A recent review examined the etiology, clinical manifestation, and treatment of 2 types of a rare disorder called eosinophilic pneumonia: acute eosinophilic pneumonia (AEP) and chronic eosinophilic pneumonia (CEP).

Both types are characterized by marked accumulation of eosinophils in lung tissues and/or bronchoalveolar lavage fluid. Eosinophilic lung disease is made up of a rare group of heterogeneous diffuse parenchymal lung diseases, which are characterized by marked accumulations of infiltrating eosinophils in the alveolar space and the interstitium.

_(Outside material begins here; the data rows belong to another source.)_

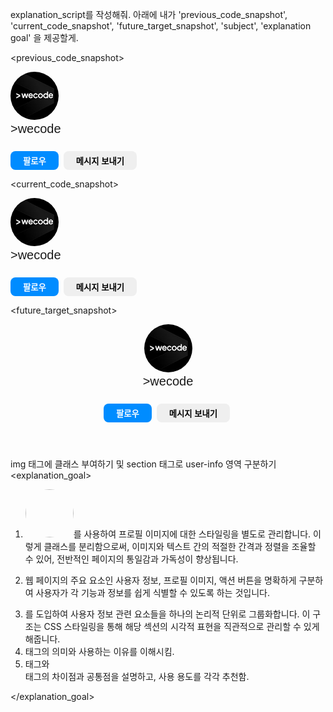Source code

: explanation_script를 작성해줘. 아래에 내가 'previous_code_snapshot', 'current_code_snapshot',
'future_target_snapshot', 'subject', 'explanation goal' 을 제공할게.

<previous_code_snapshot>
<!DOCTYPE html>
<html lang="en">

<head>
  <title> My First Instagram </title>
  <style>
    img {
      width: 77px;
      height: 77px;
      border-radius: 50%;
    }

    .user-name {
      font-family: Arial;
      font-size: 20px;
    }

    .instagram-button {
      height: 30px;
      border-radius: 8px;
      border: none;
      font-weight: bold;
      margin-top: 24px;
      margin-right: 4px;
      padding: 4px 20px;
    }

    .follow-button {
      color: white;
      background-color: rgb(0, 140, 255);
    }
  </style>
</head>

<body>
  <img src="./instagram-profile.jpg" alt="profile-picture" />
  <div class="user-name">
    >wecode
  </div>
  <button class="instagram-button follow-button"> 팔로우 </button>
  <button class="instagram-button"> 메시지 보내기</button>
</body>

</html>
</previous_code_snapshot>

<current_code_snapshot>
<!DOCTYPE html>
<html lang="en">

<head>
  <title> My First Instagram </title>
  <style>
    .profile-image {
      width: 77px;
      height: 77px;
      border-radius: 50%;
    }

    .user-name {
      font-family: Arial;
      font-size: 20px;
    }

    .instagram-button {
      height: 30px;
      border-radius: 8px;
      border: none;
      font-weight: bold;
      margin-top: 24px;
      margin-right: 4px;
      padding: 4px 20px;
    }

    .follow-button {
      color: white;
      background-color: rgb(0, 140, 255);
    }
  </style>
</head>

<body>
  <img class="profile-image" src="./instagram-profile.jpg" alt="profile-picture" />
  <section class="user-info">
    <div class="user-name">
      >wecode
    </div>
    <button class="instagram-button follow-button"> 팔로우 </button>
    <button class="instagram-button"> 메시지 보내기</button>
  </section>
</body>

</html>
</current_code_snapshot>

<future_target_snapshot>
<!DOCTYPE html>
<html lang="en">

<head>
  <title> My First Instagram </title>
  <style>
    .profile-image {
      width: 77px;
      height: 77px;
      border-radius: 50%;
      display: inline-block;
    }

    .user-info {
      display: inline-block;
      padding-left: 28px;
    }

    .user-name {
      font-family: Arial;
      font-size: 20px;
    }

    .instagram-button {
      height: 30px;
      border-radius: 8px;
      border: none;
      font-weight: bold;
      margin-top: 24px;
      margin-right: 4px;
      padding: 4px 20px;
    }

    .follow-button {
      color: white;
      background-color: rgb(0, 140, 255);
    }
  </style>
</head>

<body>
  <header class="profile-wrapper">
    <img class="profile-image" src="./instagram-profile.jpg" alt="profile-picture" />
    <section class="user-info">
      <div class="user-name">
        >wecode
      </div>
      <button class="instagram-button follow-button"> 팔로우 </button>
      <button class="instagram-button"> 메시지 보내기</button>
    </section>
  </header>
</body>

</html>
</future_target_snapshot>

<subject> img 태그에 클래스 부여하기 및 section 태그로 user-info 영역 구분하기 </subject>
<explanation_goal>

1. <img class="profile-image">를 사용하여 프로필 이미지에 대한 스타일링을 별도로 관리합니다. 이렇게 클래스를 분리함으로써, 이미지와 텍스트 간의 적절한 간격과 정렬을 조율할 수 있어, 전반적인 페이지의 통일감과 가독성이 향상됩니다.

2. 웹 페이지의 주요 요소인 사용자 정보, 프로필 이미지, 액션 버튼을 명확하게 구분하여 사용자가 각 기능과 정보를 쉽게 식별할 수 있도록 하는 것입니다.

3. <section class="user-info">를 도입하여 사용자 정보 관련 요소들을 하나의 논리적 단위로 그룹화합니다. 이 구조는 CSS 스타일링을 통해 해당 섹션의 시각적 표현을 직관적으로 관리할 수 있게 해줍니다.

4. <section>태그의 의미와 사용하는 이유를 이해시킴.

5. <div>태그와 <section> 태그의 차이점과 공통점을 설명하고, 사용 용도를 각각 추천함.

</explanation_goal>
<script tone>

유치원 선생님처럼 친절하고 따뜻한 말투, 초보자에게 수업을 하기 위해 기초적인 내용까지 꼼꼼히 설명하고 넘어가는 선생님같은 말투. 하나라도 더 알려주고 싶어하는 멘토의 마음가짐을 가지고 있어요. "~합니다"체가 아니라 "~해요"체를 전체 문단의 70%이상 으로 구성하는 것이 좋아요.

</script tone>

The epidemiology of AEP is not clearly understood. Most patients with AEP are about 20 years of age, current smokers, and male. It has been hypothesized that AEP involves an acute hypersensitivity reaction in an otherwise healthy individual to an inhaled antigen, such as tobacco smoke, or an unusual environmental trigger. AEP has been found in military personnel working in the Middle East; a firefighter after the collapse of the World Trade Center towers on September 11, 2001; people who inhaled smoke from fireworks; and those who were exposed to environmental factors at home.

A history of allergic disease such as bronchial asthma, dermatitis, and rhinitis is uncommon.

Alveolar or epithelial damage can trigger an inflammatory signal, leading to secretion of interleukin-33, interleukin-25, and thymic stromal lymphoprotein, and a subsequent cascade of other cytokines and chemokines.

Clinically, AEP is characterized by dyspnea accompanied by cough and fever/chills. Symptoms of chest pain and myalgia occur up to 50% of the time. Most symptoms can develop within several days after an acute onset.

Systematic corticosteroid therapy usually reverses respiratory failure; in severe cases, intravenous administration of high-dose corticosteroids are used.

In contrast to AEP, smokers with CEP are uncommon, and most patients with CEP have never smoked. As with AEP, CEP is rare. Unlike AEP, CEP can develop at any age, with women being twice as likely to develop this disease. Most patients are in their 30s to 50s.

The incidence of CEP among the interstitial lung diseases (ILDs) was reported to be 0% to 2.7% in an ILD registry in Europe and 0.5% to 1.2% in an ILD registry in the United States.

There is an association between CEP and allergic diseases, such as bronchial asthma, atopic dermatitis, and allergic rhinitis; these can develop both prior to and after the onset of CEP.

CEP has no common set of specific symptoms. While prolonged respiratory symptoms such as cough (60% to 90%) and shortness of breath/dyspnea (20% to 50%) are the most common, fever, sputum, and wheezing are often found. Patients with CEP may also show appetite loss and/or weight loss and occasionally present with chest pain. They rarely develop respiratory failure and usually show normal or mild hypoxemia.

Patients with CEP usually respond well to corticosteroids. Intravenous high-dose corticosteroid therapy is also used in severe cases.

Although AEP can cause life-threatening severe acute respiratory failure, relapse is rare and corticosteroid therapy can be discontinued with complete recovery.

However, more than half of patients with CEP experience relapse, and prolonged corticosteroid treatment is needed in about half of these patients. Additionally, there is a risk of persistent impairment of pulmonary function.

Reference

Suzuki Y, Suda T. Eosinophilic pneumonia: A review of the previous literature, causes, diagnosis, and management [published online June 25, 2019]. Allergol Int. doi: 10.1016/j.alit.2019.05.006.